* DATA *

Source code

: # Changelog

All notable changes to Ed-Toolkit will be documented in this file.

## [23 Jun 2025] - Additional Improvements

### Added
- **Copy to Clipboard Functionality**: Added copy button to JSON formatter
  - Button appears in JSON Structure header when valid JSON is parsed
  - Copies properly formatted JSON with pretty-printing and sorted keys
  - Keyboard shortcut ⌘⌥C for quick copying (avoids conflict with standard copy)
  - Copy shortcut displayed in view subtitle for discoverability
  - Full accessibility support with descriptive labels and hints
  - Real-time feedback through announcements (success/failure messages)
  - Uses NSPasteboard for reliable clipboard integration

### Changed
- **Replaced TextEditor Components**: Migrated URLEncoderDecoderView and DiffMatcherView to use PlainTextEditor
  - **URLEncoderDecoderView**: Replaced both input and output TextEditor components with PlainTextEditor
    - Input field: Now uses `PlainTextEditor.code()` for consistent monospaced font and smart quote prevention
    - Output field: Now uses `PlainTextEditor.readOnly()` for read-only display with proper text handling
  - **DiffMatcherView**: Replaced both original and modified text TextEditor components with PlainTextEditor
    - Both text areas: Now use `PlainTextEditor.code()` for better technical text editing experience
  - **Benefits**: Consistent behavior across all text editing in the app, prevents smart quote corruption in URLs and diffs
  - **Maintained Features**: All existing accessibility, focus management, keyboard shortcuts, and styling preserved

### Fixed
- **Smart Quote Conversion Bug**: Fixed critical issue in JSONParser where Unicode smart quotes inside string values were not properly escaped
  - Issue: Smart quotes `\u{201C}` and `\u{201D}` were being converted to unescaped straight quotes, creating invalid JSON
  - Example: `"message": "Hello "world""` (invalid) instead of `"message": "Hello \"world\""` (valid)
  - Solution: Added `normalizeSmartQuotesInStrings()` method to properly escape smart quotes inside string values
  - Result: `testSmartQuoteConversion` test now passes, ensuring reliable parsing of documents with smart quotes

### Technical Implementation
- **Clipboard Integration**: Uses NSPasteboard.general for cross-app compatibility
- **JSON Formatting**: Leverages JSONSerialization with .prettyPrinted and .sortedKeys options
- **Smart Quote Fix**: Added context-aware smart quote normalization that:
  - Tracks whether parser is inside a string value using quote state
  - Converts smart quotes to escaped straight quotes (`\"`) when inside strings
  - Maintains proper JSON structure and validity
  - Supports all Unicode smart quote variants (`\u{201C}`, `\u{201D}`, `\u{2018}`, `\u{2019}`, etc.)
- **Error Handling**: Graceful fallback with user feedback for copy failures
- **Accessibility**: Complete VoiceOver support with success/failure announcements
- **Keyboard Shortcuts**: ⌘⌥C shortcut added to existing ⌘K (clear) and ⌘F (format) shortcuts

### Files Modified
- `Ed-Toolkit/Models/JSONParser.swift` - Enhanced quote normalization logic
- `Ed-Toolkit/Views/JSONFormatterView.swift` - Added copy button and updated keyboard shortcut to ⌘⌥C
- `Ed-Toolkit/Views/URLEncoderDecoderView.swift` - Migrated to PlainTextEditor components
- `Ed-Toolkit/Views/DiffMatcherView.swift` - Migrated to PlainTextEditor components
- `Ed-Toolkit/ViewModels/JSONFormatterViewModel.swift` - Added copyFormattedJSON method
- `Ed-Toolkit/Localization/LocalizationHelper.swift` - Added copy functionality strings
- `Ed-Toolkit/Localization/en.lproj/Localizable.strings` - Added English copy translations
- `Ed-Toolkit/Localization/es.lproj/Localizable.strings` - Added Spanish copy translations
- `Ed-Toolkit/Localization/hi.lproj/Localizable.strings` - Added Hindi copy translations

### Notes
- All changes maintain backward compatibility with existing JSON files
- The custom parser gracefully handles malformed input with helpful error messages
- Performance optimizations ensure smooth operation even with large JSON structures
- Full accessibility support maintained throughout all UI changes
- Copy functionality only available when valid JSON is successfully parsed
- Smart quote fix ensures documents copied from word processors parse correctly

* EXERCISE DETAILS *
In restating the data, begin at its first line, reproduce each line word for word, and conclude with the line that contains "- Button appears".

* TASK ANSWER *
Source code

: # Changelog

All notable changes to Ed-Toolkit will be documented in this file.

## [23 Jun 2025] - Additional Improvements

### Added
- **Copy to Clipboard Functionality**: Added copy button to JSON formatter
  - Button appears in JSON Structure header when valid JSON is parsed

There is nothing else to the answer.